A privileged guest user could use CVE-2016-3710 to exceed the bank address window and write beyond the said memory area, potentially leading to arbitrary code execution with privileges of the Qemu process. If the system is not using stubdomains, this will be in domain 0.
A privileged guest user could use CVE-2016-3712 to cause potential integer overflow or OOB read access issues in Qemu, resulting in a DoS of the guest itself. More dangerous effect, such as data leakage or code execution, are not known but cannot be ruled out.

VULNERABLE SYSTEMS

Versions of qemu shipped with all Xen versions are vulnerable.

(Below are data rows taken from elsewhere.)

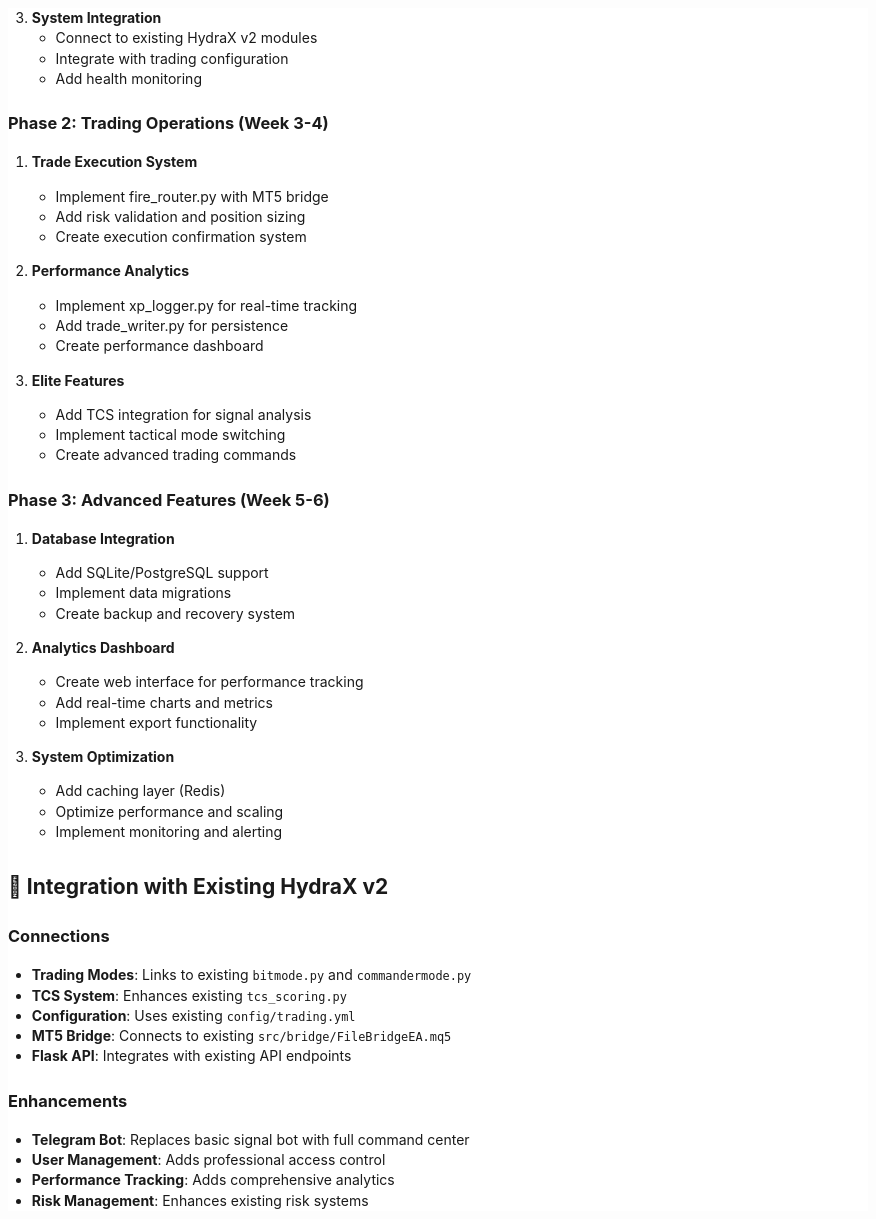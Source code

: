 3. **System Integration**
   - Connect to existing HydraX v2 modules
   - Integrate with trading configuration
   - Add health monitoring

### **Phase 2: Trading Operations (Week 3-4)**
1. **Trade Execution System**
   - Implement fire_router.py with MT5 bridge
   - Add risk validation and position sizing
   - Create execution confirmation system

2. **Performance Analytics**
   - Implement xp_logger.py for real-time tracking
   - Add trade_writer.py for persistence
   - Create performance dashboard

3. **Elite Features**
   - Add TCS integration for signal analysis
   - Implement tactical mode switching
   - Create advanced trading commands

### **Phase 3: Advanced Features (Week 5-6)**
1. **Database Integration**
   - Add SQLite/PostgreSQL support
   - Implement data migrations
   - Create backup and recovery system

2. **Analytics Dashboard**
   - Create web interface for performance tracking
   - Add real-time charts and metrics
   - Implement export functionality

3. **System Optimization**
   - Add caching layer (Redis)
   - Optimize performance and scaling
   - Implement monitoring and alerting

## 🔄 **Integration with Existing HydraX v2**

### **Connections**
- **Trading Modes**: Links to existing `bitmode.py` and `commandermode.py`
- **TCS System**: Enhances existing `tcs_scoring.py`
- **Configuration**: Uses existing `config/trading.yml`
- **MT5 Bridge**: Connects to existing `src/bridge/FileBridgeEA.mq5`
- **Flask API**: Integrates with existing API endpoints

### **Enhancements**
- **Telegram Bot**: Replaces basic signal bot with full command center
- **User Management**: Adds professional access control
- **Performance Tracking**: Adds comprehensive analytics
- **Risk Management**: Enhances existing risk systems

Xen systems running on x86 with HVM guests, with the qemu process running in dom0 are vulnerable.
Only guests provided with the “stdvga” emulated video card can exploit the vulnerability. The default “cirrus” emulated video card is not vulnerable. (With xl the emulated video card is controlled by the “stdvga=” and “vga=” domain configuration options.)
ARM systems are not vulnerable. Systems using only PV guests are not vulnerable.
For VMs whose qemu process is running in a stub domain, a successful attacker will only gain the privileges of that stubdom, which should be only over the guest itself.
Both upstream-based versions of qemu (device_model_version=“qemu-xen”) and `traditional’ qemu (device_model_version=“qemu-xen-traditional”) are vulnerable.